2014-10-14 22:37:53

by Daniel Drake

[permalink] [raw]
Subject: Re: [PATCH 3.17-rc4 v7 0/6] arm: Implement arch_trigger_all_cpu_backtrace

Hi,

Thanks a lot for working on this!

On Wed, Sep 17, 2014 at 10:10 AM, Daniel Thompson
<[email protected]> wrote:
> Changes *before* v1:
>
> * This patchset is a hugely cut-down successor to "[PATCH v11 00/19]
> arm: KGDB NMI/FIQ support". Thanks to Thomas Gleixner for suggesting
> the new structure. For historic details see:
> https://lkml.org/lkml/2014/9/2/227

What's the right way to extend your work in order to get a NMI-like
watchdog hard lockup detector similar to the one on x86?
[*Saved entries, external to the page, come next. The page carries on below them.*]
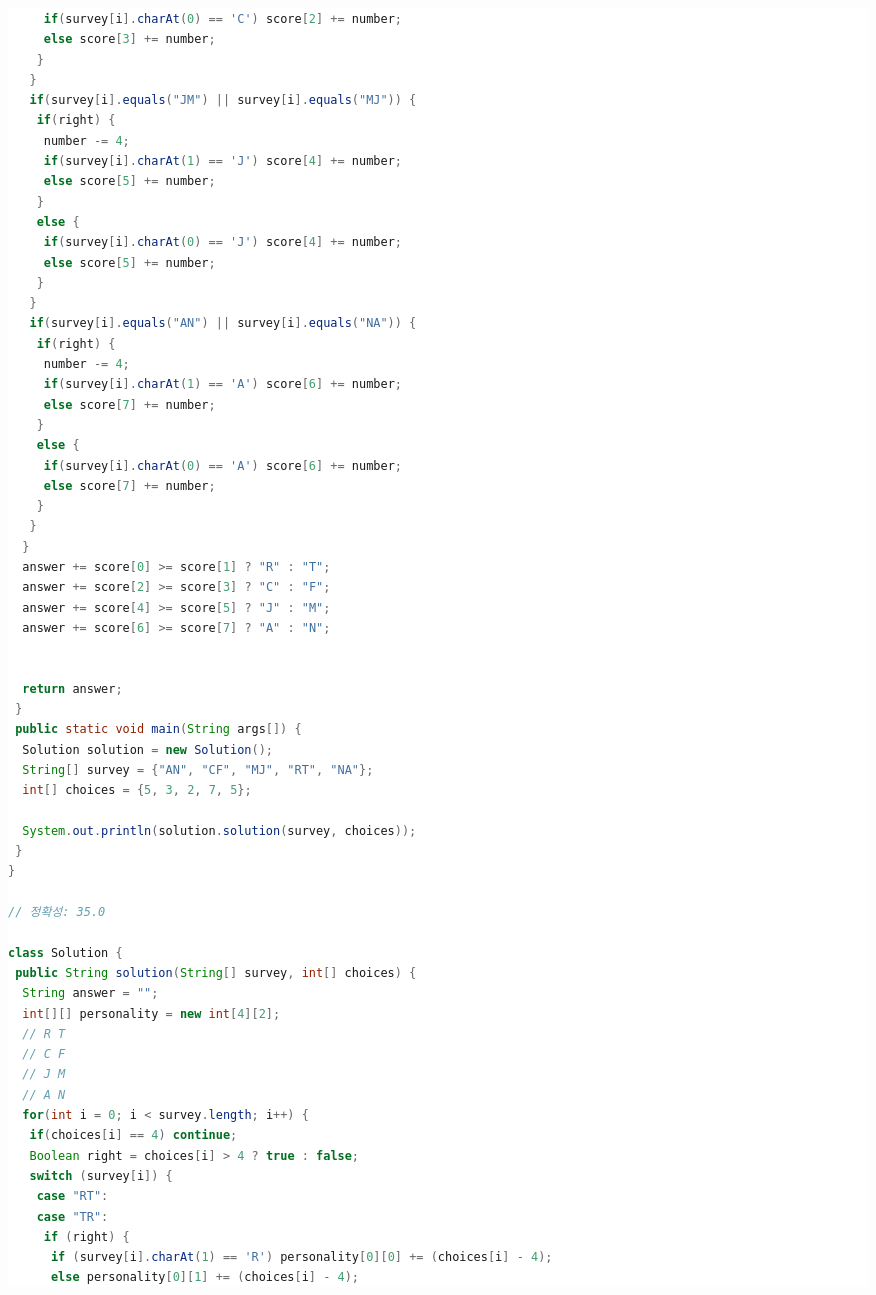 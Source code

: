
 ```java
     if(survey[i].charAt(0) == 'C') score[2] += number;
     else score[3] += number;
    }
   }
   if(survey[i].equals("JM") || survey[i].equals("MJ")) {
    if(right) {
     number -= 4;
     if(survey[i].charAt(1) == 'J') score[4] += number;
     else score[5] += number;
    }
    else {
     if(survey[i].charAt(0) == 'J') score[4] += number;
     else score[5] += number;
    }
   }
   if(survey[i].equals("AN") || survey[i].equals("NA")) {
    if(right) {
     number -= 4;
     if(survey[i].charAt(1) == 'A') score[6] += number;
     else score[7] += number;
    }
    else {
     if(survey[i].charAt(0) == 'A') score[6] += number;
     else score[7] += number;
    }
   }
  }
  answer += score[0] >= score[1] ? "R" : "T";
  answer += score[2] >= score[3] ? "C" : "F";
  answer += score[4] >= score[5] ? "J" : "M";
  answer += score[6] >= score[7] ? "A" : "N";


  return answer;
 }
 public static void main(String args[]) {
  Solution solution = new Solution();
  String[] survey = {"AN", "CF", "MJ", "RT", "NA"};
  int[] choices = {5, 3, 2, 7, 5};

  System.out.println(solution.solution(survey, choices));
 }
}

// 정확성: 35.0

class Solution {
 public String solution(String[] survey, int[] choices) {
  String answer = "";
  int[][] personality = new int[4][2];
  // R T
  // C F
  // J M
  // A N
  for(int i = 0; i < survey.length; i++) {
   if(choices[i] == 4) continue;
   Boolean right = choices[i] > 4 ? true : false;
   switch (survey[i]) {
    case "RT":
    case "TR":
     if (right) {
      if (survey[i].charAt(1) == 'R') personality[0][0] += (choices[i] - 4);
      else personality[0][1] += (choices[i] - 4);
```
I'm testing your patches on Exynos4412 and I guess in their current
state they don't go quite this deep, as the only callers of
trigger_all_cpu_backtrace() are sysrq, hung_task and spinlock debug
code - none of which seem as fail-safe as a trigger like a
pre-programmed watchdog NMI interrupt would be.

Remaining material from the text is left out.